Using the data below, show every line where the word "explicit" occurs.

[Opening Excerpted records section]

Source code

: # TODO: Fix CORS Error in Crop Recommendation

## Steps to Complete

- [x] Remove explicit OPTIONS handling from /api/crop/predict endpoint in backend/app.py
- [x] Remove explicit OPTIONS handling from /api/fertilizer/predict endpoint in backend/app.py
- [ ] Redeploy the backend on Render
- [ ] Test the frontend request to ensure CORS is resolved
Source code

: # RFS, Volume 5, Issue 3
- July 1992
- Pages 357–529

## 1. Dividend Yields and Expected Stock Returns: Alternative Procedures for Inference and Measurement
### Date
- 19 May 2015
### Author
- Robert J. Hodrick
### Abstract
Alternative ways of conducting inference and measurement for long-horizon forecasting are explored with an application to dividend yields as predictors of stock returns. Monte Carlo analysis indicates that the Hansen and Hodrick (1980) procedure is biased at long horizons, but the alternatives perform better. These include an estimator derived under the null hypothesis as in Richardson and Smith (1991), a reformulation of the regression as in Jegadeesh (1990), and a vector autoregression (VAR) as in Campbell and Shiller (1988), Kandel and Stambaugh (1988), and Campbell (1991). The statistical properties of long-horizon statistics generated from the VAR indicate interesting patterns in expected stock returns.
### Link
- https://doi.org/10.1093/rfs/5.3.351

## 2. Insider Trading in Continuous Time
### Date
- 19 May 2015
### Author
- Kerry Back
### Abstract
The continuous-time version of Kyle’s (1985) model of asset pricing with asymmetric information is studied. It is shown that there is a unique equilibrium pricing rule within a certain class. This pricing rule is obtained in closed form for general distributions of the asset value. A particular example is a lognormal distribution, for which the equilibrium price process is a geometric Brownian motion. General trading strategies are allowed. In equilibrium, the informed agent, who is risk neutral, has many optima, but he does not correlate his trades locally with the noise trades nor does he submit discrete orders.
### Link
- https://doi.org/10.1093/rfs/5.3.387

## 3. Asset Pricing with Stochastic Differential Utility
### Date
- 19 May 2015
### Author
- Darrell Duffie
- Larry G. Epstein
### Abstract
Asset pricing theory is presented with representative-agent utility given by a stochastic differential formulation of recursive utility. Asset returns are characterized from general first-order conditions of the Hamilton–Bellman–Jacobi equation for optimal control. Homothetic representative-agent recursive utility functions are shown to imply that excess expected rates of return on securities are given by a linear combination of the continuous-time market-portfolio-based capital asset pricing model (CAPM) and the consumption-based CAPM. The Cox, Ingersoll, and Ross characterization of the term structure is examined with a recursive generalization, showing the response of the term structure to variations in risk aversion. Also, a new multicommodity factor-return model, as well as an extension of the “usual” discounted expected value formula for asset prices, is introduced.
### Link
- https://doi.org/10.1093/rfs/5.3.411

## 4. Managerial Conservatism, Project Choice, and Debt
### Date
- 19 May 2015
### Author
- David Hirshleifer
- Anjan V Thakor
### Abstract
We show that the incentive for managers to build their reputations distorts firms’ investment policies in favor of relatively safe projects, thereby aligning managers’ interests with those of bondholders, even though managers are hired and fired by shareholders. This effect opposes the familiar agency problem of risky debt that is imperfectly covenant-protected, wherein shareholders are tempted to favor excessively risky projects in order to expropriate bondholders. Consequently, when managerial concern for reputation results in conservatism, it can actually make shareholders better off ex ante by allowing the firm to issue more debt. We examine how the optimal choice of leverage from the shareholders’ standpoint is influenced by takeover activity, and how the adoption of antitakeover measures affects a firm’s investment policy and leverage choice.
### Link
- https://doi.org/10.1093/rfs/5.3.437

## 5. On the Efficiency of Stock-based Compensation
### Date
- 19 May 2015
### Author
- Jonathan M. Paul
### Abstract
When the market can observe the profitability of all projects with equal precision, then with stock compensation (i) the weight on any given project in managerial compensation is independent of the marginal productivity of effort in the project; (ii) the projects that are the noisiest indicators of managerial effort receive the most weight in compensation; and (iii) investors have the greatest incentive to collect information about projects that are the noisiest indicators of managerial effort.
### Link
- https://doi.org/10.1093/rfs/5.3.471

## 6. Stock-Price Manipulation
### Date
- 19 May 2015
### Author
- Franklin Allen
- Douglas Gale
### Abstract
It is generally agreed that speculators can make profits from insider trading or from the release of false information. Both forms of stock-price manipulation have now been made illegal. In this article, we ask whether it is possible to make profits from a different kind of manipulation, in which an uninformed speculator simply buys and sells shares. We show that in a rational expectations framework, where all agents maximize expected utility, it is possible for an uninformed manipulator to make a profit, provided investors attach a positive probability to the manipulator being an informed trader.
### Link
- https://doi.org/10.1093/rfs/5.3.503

[Closing Excerpted records section]

Task solution:
- [x] Remove explicit OPTIONS handling from /api/crop/predict endpoint in backend/app.py
- [x] Remove explicit OPTIONS handling from /api/fertilizer/predict endpoint in backend/app.py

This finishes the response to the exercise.